● Data to use
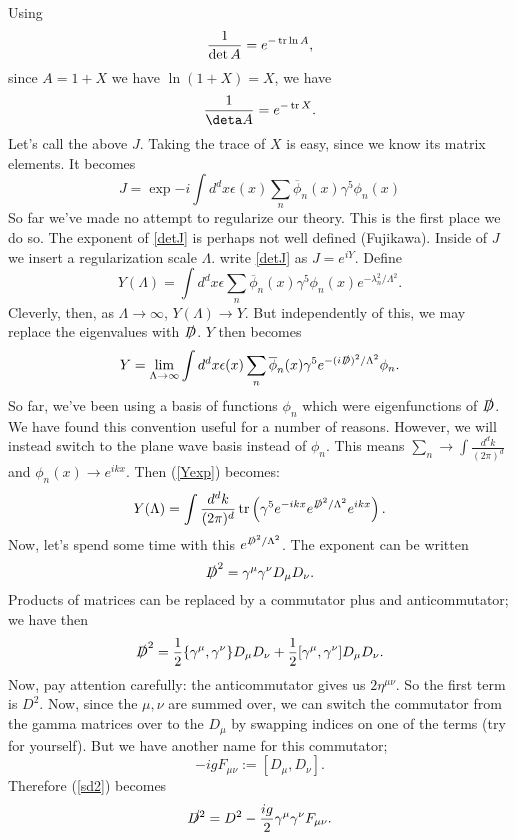 \documentclass[main.tex]{subfiles}
\begin{document}
Using
\[
\frac{1}{\det A} = e^{-\tr \ln A}, 
\]
since $A = 1+X$ we have $\ln (1 + X) = X$, we have
\[
\frac{1}{\deta A} = e^{-\tr X}.
\]
Let's call the above $J$. Taking the trace of $X$ is easy, since we know its matrix elements. It becomes
\begin{equation} \label{detJ}
J = \exp{ 
-i \int d^d x \epsilon (x) \sum_n \overline{\phi}_n (x) \gamma^5 \phi_n (x)
}
\end{equation}
So far we've made no attempt to regularize our theory. This is the first place we do so. The exponent of \ref{detJ} is perhaps not well defined (Fujikawa). Inside of $J$ we insert a regularization scale $\Lambda$. write \ref{detJ} as $J = e^{iY}$. Define
\[
Y(\Lambda) = \int d^d x \epsilon \sum_n \overline{\phi}_n (x) \gamma^5 \phi_n (x) e^{-\lambda^2_n/\Lambda^2}.
\]
Cleverly, then, as $\Lambda \to \infty$, $Y(\Lambda) \to Y$. But independently of this, we may replace the eigenvalues with $\slashed{D}$. $Y$ then becomes
\begin{equation} \label{Yexp}
Y = \lim_{\Lambda \to \infty} \int d^d x \epsilon (x) \sum_n \overline{\phi}_n (x) \gamma^5 e^{-(i\slashed{D})^2/\Lambda^2} \phi_n.
\end{equation}
So far, we've been using a basis of functions $\phi_n$ which were eigenfunctions of $\slashed{D}$. We have found this convention useful for a number of reasons. However, we will instead switch to the plane wave basis instead of $\phi_n$. This means $\sum_n \to \int \frac{d^d k}{(2\pi)^d}$ and $\phi_n (x) \to e^{ikx}$. Then (\ref{Yexp}) becomes:
\[
Y(\Lambda) = \int \frac{d^d k}{(2\pi)^d} \tr \left(
\gamma^5 e^{-ikx} e^{\slashed{D}^2/\Lambda^2} e^{ikx} 
\right).
\]
Now, let's spend some time with this $e^{\slashed{D}^2/\Lambda^2}$. The exponent can be written
\[
\slashed{D}^2 = \gamma^\mu \gamma^\nu D_\mu D_\nu.
\]
Products of matrices can be replaced by a commutator plus and anticommutator; we have then
\begin{equation} \label{sd2}
\slashed{D}^2 = \frac{1}{2} \{ \gamma^{\mu},\gamma^\nu \} D_\mu D_\nu + \frac{1}{2} [\gamma^\mu,\gamma^\nu] D_\mu D_\nu.
\end{equation}
Now, pay attention carefully: the anticommutator gives us $2\eta^{\mu \nu}$. So the first term is $D^2$. Now, since the $\mu,\nu$ are summed over, we can switch the commutator from the gamma matrices over to the $D_\mu$ by swapping indices on one of the terms (try for yourself). But we have another name for this commutator;
\[
-ig F_{\mu \nu} := [D_\mu,D_\nu].
\]
Therefore (\ref{sd2}) becomes
\[
\slashed{D^2} = D^2 - \frac{ig}{2} \gamma^\mu \gamma^\nu F_{\mu \nu}.
\]
\end{document}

● Exercise instructions
Please return all lines from the records that hold the word "begin".

● Exercise answer
\begin{document}
\begin{equation} \label{detJ}
\begin{equation} \label{Yexp}
\begin{equation} \label{sd2}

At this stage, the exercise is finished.